4. All other cancers: defer for 2 years since end of treatment

4. Medication history that includes any of the following:

1. Current use of oral or parenteral steroids, high-dose inhaled steroids (> 800 µg/day of beclomethasone dipropionate or equivalent) or other immunosuppressive or cytotoxic drugs

2. Finasteride (Proscar, Propecia) within the last 1 month

3. Isotretinoin (Accutane) within the last 1 month

4. Acitretin (Soriatane) within the last 3 years

5. Etretinate (Tegison) at any time

6. Dutasteride (Avodart) within the last 6 months

7. Growth hormone made from human pituitary glands at any time

8. Beef insulin from the United Kingdom at any time

9. Warfarin (Coumadin) within the last 1 week

10. Antibiotics within the prior 48 hours

5. Has ever had any of the following:

1. Sexual contact with someone known to have HIV

2. Had a relative with Creutzfeldt-Jakob Disease, or been told that this disease is inherited within the family

3. Received blood transfusion in the United Kingdom

4. History of receiving money, drugs or other payment for sex

5. History of receiving clotting factor concentrates

6. History of a dura mater graft

7. History of babesiosis

8. For male donors, history of sexual contact with another male

9. Used needles to take drugs, steroids, or other medications not prescribed by a physician

10. Was born, lived in, had blood donation in or ever had sexual contact with anyone who lived in Cameroon, Central African Republic, Chad, Congo, Equatorial Guinea, Gabon, Niger, or Nigeria after 1977

11. History of living 3 or more months total (need not be consecutive) in the UK from 1980-1996

12. History of living 5 or more years total (need not be consecutive) in Europe since 1980

13. History of living 6 or more months total (need not be consecutive) on a U.S. military base in Europe from 1980-1996 (specifically from 1980 through 1990 in Belgium, the Netherlands, or Germany, and from 1980 through 1996 in Spain, Portugal, Italy, or Greece)

6. Within the 8 weeks prior to enrollment:

a.

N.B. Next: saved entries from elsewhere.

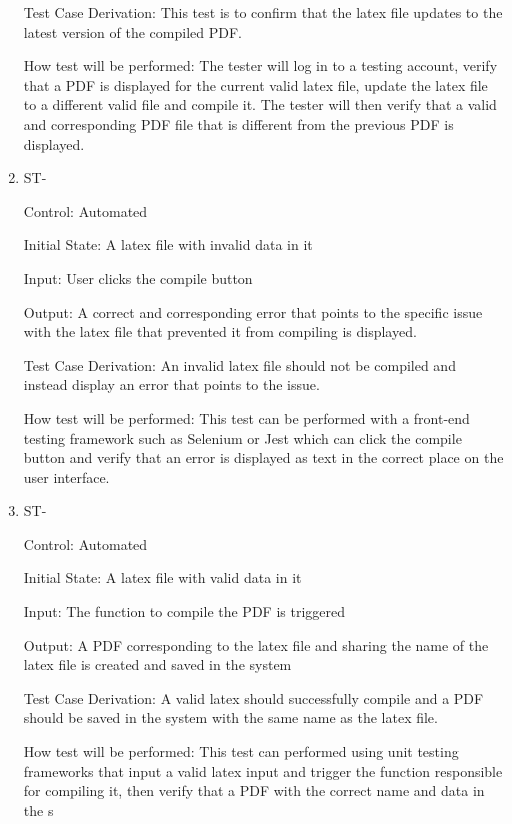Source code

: \documentclass[12pt, titlepage]{article}
\newcounter{TESTID}
\newcommand\TESTNUM{\stepcounter{TESTID}\theTESTID}
\begin{document}
\begin{enumerate}
		Test Case Derivation: This test is to confirm that the latex file updates to the latest version of the compiled PDF.
		
		How test will be performed: The tester will log in to a testing account, verify that a PDF is displayed for the current valid latex file, update the latex file to a different valid file and compile it. The tester will then verify that a valid and corresponding PDF file that is different from the previous PDF is displayed.
		
		\item{ST-\TESTNUM\\}
		
		Control: Automated
		
		Initial State: A latex file with invalid data in it
		
		Input: User clicks the compile button
		
		Output: A correct and corresponding error that points to the specific issue with the latex file that prevented it from compiling is displayed.
		
		Test Case Derivation: An invalid latex file should not be compiled and instead display an error that points to the issue.
		
		How test will be performed: This test can be performed with a front-end testing framework such as Selenium or Jest which can click the compile button and verify that an error is displayed as text in the correct place on the user interface.
		
		\item{ST-\TESTNUM\\}
		
		Control: Automated
		
		Initial State: A latex file with valid data in it
		
		Input: The function to compile the PDF is triggered
		
		Output: A PDF corresponding to the latex file and sharing the name of the latex file is created and saved in the system
		
		Test Case Derivation: A valid latex should successfully compile and a PDF should be saved in the system with the same name as the latex file.
		
		How test will be performed: This test can performed using unit testing frameworks that input a valid latex input and trigger the function responsible for compiling it, then verify that a PDF with the correct name and data in the s 
		
	\end{enumerate}
	
\end{document}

Was vaccinated with the small pox vaccine, or was in close contact with someone who was vaccinated (i.e., close family member)

7. Within the 4 months prior to enrollment has had:

a. A blood donation of a double unit of red cells

8. Within the 12 months prior to enrollment has:

1. Received any blood or blood component

2. Donated blood at a paid donation center (donations at a hospital blood establishment do not apply)

3. History of tattoo application

4. History of unsafe (multiple-use equipment) acupuncture, or piercing practices

5. Received an organ transplant

6. Received a bone or skin graft

7. Lived with someone who has any type of hepatitis

8. Been incarcerated for more than 72 hours

9. Oral or inhalation use of illegal drugs (i.e., those not prescribed by a physician)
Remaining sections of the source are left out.